■ **INFORMATION SHOWN**

----

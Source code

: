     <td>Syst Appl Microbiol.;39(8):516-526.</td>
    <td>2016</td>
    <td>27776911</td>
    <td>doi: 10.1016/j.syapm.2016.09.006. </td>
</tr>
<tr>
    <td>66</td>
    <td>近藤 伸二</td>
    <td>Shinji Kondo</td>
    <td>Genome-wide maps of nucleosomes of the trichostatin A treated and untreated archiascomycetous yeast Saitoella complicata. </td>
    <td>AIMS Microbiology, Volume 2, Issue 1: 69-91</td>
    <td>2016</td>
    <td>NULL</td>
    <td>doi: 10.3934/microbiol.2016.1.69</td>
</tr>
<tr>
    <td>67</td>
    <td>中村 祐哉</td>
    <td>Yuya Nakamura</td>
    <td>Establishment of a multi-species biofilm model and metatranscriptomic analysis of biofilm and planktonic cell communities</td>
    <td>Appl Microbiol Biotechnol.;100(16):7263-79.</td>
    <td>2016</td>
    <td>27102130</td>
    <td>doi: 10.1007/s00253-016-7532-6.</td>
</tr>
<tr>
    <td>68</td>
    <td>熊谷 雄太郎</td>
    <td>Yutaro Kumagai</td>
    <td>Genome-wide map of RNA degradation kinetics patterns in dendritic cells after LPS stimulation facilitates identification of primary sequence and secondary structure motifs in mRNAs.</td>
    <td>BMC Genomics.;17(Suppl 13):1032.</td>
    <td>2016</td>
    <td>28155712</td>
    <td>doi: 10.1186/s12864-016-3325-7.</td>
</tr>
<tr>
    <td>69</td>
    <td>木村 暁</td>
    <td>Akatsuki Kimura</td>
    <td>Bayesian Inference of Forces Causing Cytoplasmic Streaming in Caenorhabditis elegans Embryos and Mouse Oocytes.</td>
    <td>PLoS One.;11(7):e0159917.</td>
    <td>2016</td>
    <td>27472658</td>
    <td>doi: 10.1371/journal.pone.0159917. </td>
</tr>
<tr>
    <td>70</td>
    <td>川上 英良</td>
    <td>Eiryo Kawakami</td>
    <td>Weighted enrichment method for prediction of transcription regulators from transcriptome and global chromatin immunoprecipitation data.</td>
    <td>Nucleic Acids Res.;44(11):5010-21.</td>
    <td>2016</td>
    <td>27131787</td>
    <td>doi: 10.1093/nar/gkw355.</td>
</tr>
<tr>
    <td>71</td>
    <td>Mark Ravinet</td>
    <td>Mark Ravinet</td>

----

■ **YOUR GOAL**
Keeping every character as it is, restate the lines above that run from the line with "<td>NULL</td>" through the line with "<td>Appl Microbiol Biotechnol.;100(16):7263-79.</td>", both included, and nothing else.

■ **REPLY**
    <td>NULL</td>
    <td>doi: 10.3934/microbiol.2016.1.69</td>
</tr>
<tr>
    <td>67</td>
    <td>中村 祐哉</td>
    <td>Yuya Nakamura</td>
    <td>Establishment of a multi-species biofilm model and metatranscriptomic analysis of biofilm and planktonic cell communities</td>
    <td>Appl Microbiol Biotechnol.;100(16):7263-79.</td>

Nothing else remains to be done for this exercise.